A nicely observed story
Dying Light 2’s story is pretty decent, too. It changes up when you reach Central Loop and are given a paraglider – in keeping with the rest of the game’s finely honed control system, it’s wonderfully maneuverable, and you can keep yourself in the air for ages by flying over air vents. You also get a grapple hook which leads to some of the hardest story-missions, where you must perform seemingly impossible feats of parkour.
Towards the end, the story gets a tad hurried, with twists and unexpected exposition around every corner (although there are some satisfyingly challenging boss battles). In general, though, developer Techland does well to weave vastly disparate elements, including flashbacks to Aiden’s childhood being experimented on in a GRE facility, into a coherent, believable whole. The ultimate ending we got felt somewhat unsatisfying, however. And if we were to register one major criticism, it would be that you sometimes come across dodgy voice acting (particularly among the Renegade faction), and the quality of the dialogue can be patchy. Also, while Dying Light 2 is at least distinctive in visual terms, you wouldn’t say that it looks spectacular – which is common among most of its cross-gen peers.

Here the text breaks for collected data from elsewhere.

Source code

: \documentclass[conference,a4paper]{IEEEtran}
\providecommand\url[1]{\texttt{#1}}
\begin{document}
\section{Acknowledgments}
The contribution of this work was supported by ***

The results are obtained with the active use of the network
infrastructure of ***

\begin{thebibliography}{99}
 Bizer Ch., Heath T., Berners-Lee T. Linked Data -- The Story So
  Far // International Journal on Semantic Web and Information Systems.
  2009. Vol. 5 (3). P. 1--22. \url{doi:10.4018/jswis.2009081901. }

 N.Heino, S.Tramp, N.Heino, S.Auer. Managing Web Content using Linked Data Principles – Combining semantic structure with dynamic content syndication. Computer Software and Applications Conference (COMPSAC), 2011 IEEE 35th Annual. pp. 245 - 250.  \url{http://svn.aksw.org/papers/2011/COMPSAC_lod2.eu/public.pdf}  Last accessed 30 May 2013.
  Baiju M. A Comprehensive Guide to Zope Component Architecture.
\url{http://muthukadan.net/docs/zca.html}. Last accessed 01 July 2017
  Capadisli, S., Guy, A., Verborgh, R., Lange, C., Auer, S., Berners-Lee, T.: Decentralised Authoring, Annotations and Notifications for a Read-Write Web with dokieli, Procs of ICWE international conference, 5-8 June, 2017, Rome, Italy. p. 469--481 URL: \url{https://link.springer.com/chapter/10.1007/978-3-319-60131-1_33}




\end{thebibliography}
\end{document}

But, infamously, there’s a vast amount to do after the story finishes – developer Techland fueled controversy by saying that after the story’s 20 hours, it will take you 500 more hours to complete everything in the game. Whether that’s true remains to be seen, but the point is that both the game world and the zombie-killing tools with which you’re endowed are so seductive that if you’re anything like us, you’ll keep on going back to it. Pre-launch, the only online play Dying Light 2 offered was the chance to jump into other people’s games if they asked for help which, frankly, has limited appeal: why would you ask for help when slicing and dicing zombies is so satisfying? But it will be interesting to see how its online gameplay develops.

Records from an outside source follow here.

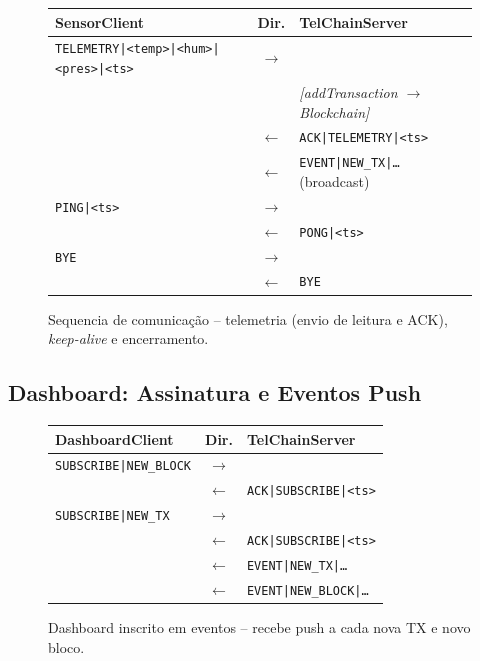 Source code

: \documentclass[12pt, a4paper]{article}
\begin{document}
\begin{figure}[H]
\centering
\begin{tabular}{p{5cm} c p{5.5cm}}
\toprule
\textbf{SensorClient} & \textbf{Dir.} & \textbf{TelChainServer} \\
\midrule
\texttt{TELEMETRY|<temp>|<hum>|} \newline \texttt{<pres>|<ts>} & $\longrightarrow$ & \\
 & & \textit{[addTransaction $\to$ Blockchain]} \\
 & $\longleftarrow$ & \texttt{ACK|TELEMETRY|<ts>} \\
 & $\longleftarrow$ & \texttt{EVENT|NEW\_TX|\ldots} (broadcast) \\
\midrule
\texttt{PING|<ts>} & $\longrightarrow$ & \\
 & $\longleftarrow$ & \texttt{PONG|<ts>} \\
\midrule
\texttt{BYE} & $\longrightarrow$ & \\
 & $\longleftarrow$ & \texttt{BYE} \\
\bottomrule
\end{tabular}
\caption{Sequencia de comunicação -- telemetria (envio de leitura e ACK), \emph{keep-alive} e encerramento.}
\label{fig:seq-sensor}
\end{figure}

\subsection{Dashboard: Assinatura e Eventos Push}

\begin{figure}[H]
\centering
\begin{tabular}{p{5cm} c p{5.5cm}}
\toprule
\textbf{DashboardClient} & \textbf{Dir.} & \textbf{TelChainServer} \\
\midrule
\texttt{SUBSCRIBE|NEW\_BLOCK} & $\longrightarrow$ & \\
 & $\longleftarrow$ & \texttt{ACK|SUBSCRIBE|<ts>} \\
\texttt{SUBSCRIBE|NEW\_TX} & $\longrightarrow$ & \\
 & $\longleftarrow$ & \texttt{ACK|SUBSCRIBE|<ts>} \\
\midrule
 & $\longleftarrow$ & \texttt{EVENT|NEW\_TX|\ldots} \\
 & $\longleftarrow$ & \texttt{EVENT|NEW\_BLOCK|\ldots} \\
\bottomrule
\end{tabular}
\caption{Dashboard inscrito em eventos -- recebe push a cada nova TX e novo bloco.}
\label{fig:seq-push}
\end{figure}
\end{document}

It really is an open-world playground of zombie-decapitating delights and, given that it also has a decent, branching storyline plus all the trappings of a cutting-edge RPG, you’ve got to applaud Techland’s sheer ambition. Not to mention its skill in pulling off something so complex that still feels coherent. It sounds like an oxymoron, but Dying Light 2: Stay Human might be the most intelligent zombie game yet.
Verdict
Techland appears to have made a bid to create the greatest — or at least most complete — zombie game ever with Dying Light 2: Stay Human. It’s certainly the zombie game that has everything: deep RPG mechanics, sumptuous melee combat and parkour, a day-night cycle that influences gameplay, a complex, branching storyline and a paraglider. That the whole thing hangs together so well is not far short of miraculous.